Problem to work on:
Using the records below, filter for lines that contain the string "route" and copy them out.

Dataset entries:
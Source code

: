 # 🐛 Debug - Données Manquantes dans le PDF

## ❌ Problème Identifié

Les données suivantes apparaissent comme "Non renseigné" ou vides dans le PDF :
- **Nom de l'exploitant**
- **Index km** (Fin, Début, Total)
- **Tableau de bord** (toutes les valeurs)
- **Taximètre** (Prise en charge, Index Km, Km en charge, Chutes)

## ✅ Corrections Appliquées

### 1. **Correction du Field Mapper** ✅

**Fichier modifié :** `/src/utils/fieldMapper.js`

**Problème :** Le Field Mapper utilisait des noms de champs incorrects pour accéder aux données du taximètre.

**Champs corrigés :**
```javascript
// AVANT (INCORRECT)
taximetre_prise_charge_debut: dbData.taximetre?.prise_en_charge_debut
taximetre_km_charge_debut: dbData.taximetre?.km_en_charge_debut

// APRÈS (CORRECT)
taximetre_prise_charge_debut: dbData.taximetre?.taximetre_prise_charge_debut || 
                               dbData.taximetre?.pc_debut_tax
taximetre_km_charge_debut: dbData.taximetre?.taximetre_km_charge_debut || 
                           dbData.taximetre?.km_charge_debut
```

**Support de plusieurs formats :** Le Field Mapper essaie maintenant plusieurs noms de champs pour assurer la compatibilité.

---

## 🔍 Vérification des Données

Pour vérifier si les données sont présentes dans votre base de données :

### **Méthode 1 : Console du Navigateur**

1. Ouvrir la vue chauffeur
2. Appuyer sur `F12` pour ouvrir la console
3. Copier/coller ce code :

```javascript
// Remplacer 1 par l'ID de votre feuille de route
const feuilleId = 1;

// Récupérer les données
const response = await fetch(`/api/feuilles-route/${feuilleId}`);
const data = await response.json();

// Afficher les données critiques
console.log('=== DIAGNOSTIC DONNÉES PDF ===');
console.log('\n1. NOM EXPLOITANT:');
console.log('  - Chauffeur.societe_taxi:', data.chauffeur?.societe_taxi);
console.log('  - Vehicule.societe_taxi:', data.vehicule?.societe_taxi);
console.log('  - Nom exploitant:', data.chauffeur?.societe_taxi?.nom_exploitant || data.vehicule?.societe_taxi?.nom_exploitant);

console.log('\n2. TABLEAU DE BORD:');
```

==

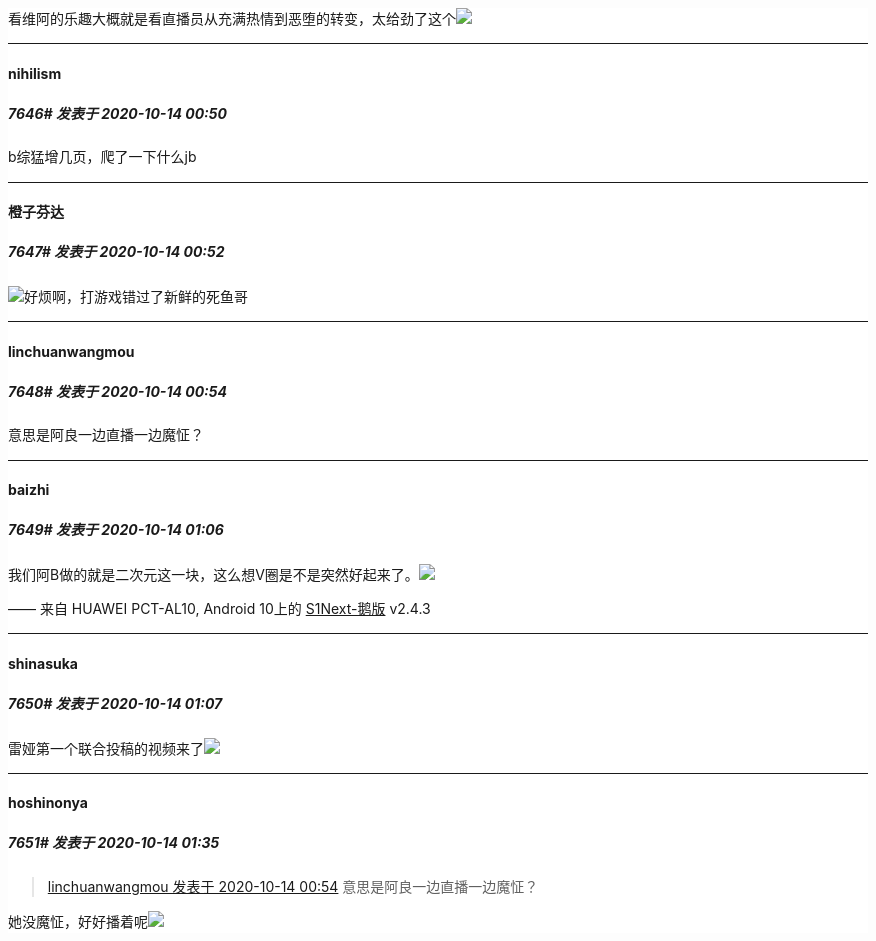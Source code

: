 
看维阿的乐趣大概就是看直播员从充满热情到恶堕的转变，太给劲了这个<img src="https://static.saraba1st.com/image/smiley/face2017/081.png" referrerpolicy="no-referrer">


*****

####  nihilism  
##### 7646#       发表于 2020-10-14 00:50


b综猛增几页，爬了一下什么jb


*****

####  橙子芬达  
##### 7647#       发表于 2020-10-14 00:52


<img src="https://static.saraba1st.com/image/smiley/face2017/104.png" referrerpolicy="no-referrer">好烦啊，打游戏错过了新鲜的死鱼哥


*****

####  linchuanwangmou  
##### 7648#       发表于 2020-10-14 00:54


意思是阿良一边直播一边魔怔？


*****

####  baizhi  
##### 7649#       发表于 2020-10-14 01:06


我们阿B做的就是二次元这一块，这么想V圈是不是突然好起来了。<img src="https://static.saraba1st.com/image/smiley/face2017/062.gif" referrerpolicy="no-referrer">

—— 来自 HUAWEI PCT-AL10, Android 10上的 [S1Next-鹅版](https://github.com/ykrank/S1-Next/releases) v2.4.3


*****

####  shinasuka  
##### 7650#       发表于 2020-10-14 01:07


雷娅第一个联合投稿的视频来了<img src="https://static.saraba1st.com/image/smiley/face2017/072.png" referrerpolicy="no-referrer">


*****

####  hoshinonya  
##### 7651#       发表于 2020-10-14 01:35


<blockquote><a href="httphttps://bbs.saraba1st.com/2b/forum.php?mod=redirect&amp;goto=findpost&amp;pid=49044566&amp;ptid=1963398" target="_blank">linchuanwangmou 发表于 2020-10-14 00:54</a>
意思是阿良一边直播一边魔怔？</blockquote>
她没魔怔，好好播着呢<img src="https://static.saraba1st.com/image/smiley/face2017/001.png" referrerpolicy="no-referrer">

Reply:
// Remplacer 1 par l'ID de votre feuille de route
const response = await fetch(`/api/feuilles-route/${feuilleId}`);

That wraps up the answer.